Barnard College Archives

NEW YORK, N.Y. -- Barnard College will hold a memorial service for former president Millicent McIntosh at 1 p.m. on Sunday, June 3. The service will take place in the lower level of McIntosh Center, a building named in honor of the late president.

Barnard's current president, Judith Shapiro, will speak at the event, as will Helen McIntyre '48, trustee emerita and member of the first class to graduate during McIntosh's tenure. Former McIntosh Professor of English, David Robertson, and Mary-Jo Kline '61, Gayle Binder '62, and Marjorie Dobkin '44 will share their memories as well. McIntosh's daughter, Sue McIntosh Lloyd, will speak on behalf of the family.

Family members Carey McIntosh and Joan Ferrante will provide music, and a reception and archival display chronicling McIntosh's life will follow the service.

McIntosh, a distinguished educator and advocate died January 3, 2001 at her home in Tyringham, Mass., at the age of 102. She was long an advocate for the importance of women's combining a demanding career and rewarding personal life. She deplored the tendency of many educated women to "settle down into domesticity and never raise a peep again."

Born Margaret Millicent Carey, McIntosh was graduated from The Bryn Mawr School and went on to earn a degree in English magna cum laude from Bryn Mawr College. She studied at Newnham College, Cambridge University, and earned her Ph.D. in English from Johns Hopkins University.

She joined Bryn Mawr as an instructor of English in 1926 and was named dean of freshmen in 1928. In 1930, she was named head of The Brearley School, a private school for girls in New York City. During her tenure, Brearley grew substantially and modernized, moving to a full-day from a part-time program, introducing aptitude tests and remedial courses and an expanded science program.

In 1932, she married Rustin McIntosh, M.D., a pediatrician, who was Carpentier Professor of Pediatrics at Columbia University's College of Physicians and Surgeons, and who was later director of the New York Babies Hospital. He died in 1986.
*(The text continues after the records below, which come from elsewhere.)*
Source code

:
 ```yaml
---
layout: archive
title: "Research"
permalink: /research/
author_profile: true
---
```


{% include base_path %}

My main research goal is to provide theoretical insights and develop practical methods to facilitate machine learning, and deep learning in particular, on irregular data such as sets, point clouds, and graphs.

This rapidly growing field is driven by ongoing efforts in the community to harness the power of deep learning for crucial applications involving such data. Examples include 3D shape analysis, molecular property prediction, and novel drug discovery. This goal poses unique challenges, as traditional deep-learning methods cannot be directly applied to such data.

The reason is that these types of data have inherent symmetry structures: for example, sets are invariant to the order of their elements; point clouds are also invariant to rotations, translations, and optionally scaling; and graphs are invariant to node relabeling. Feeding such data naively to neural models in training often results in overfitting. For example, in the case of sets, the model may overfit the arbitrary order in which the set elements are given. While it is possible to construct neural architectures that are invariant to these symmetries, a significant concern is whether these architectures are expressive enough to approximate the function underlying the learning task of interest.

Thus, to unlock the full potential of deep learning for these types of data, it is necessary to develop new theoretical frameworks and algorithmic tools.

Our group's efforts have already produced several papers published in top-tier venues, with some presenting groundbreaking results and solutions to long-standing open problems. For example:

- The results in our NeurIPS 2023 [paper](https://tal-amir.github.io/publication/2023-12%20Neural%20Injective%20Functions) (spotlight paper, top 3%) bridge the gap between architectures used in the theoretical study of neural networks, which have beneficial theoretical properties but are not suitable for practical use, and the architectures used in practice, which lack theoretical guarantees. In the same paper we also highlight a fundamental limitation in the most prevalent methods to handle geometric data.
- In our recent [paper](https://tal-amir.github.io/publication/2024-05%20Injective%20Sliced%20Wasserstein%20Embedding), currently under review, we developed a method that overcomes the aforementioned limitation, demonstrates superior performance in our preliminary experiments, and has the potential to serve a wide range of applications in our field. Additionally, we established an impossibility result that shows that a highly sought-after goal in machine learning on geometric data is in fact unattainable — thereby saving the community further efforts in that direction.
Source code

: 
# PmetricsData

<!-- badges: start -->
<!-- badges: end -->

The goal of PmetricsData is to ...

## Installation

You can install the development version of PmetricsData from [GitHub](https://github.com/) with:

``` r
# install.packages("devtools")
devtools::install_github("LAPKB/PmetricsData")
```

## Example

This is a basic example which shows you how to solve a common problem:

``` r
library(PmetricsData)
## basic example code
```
In November 1946 she was named as Barnard's fourth leader, taking office in July 1947. As president of Barnard until 1962, McIntosh oversaw a period of substantial growth in endowment and facilities, including the building of Lehman Hall, housing the Wolman Library, in 1959 and Reid Hall in 1961. She also broadened access to the College, paying special attention to the children of World War II refugees, enhanced faculty salaries, and increased the exchange of courses and teachers between Barnard and Columbia. In 1969, the college's new student center was named in her honor.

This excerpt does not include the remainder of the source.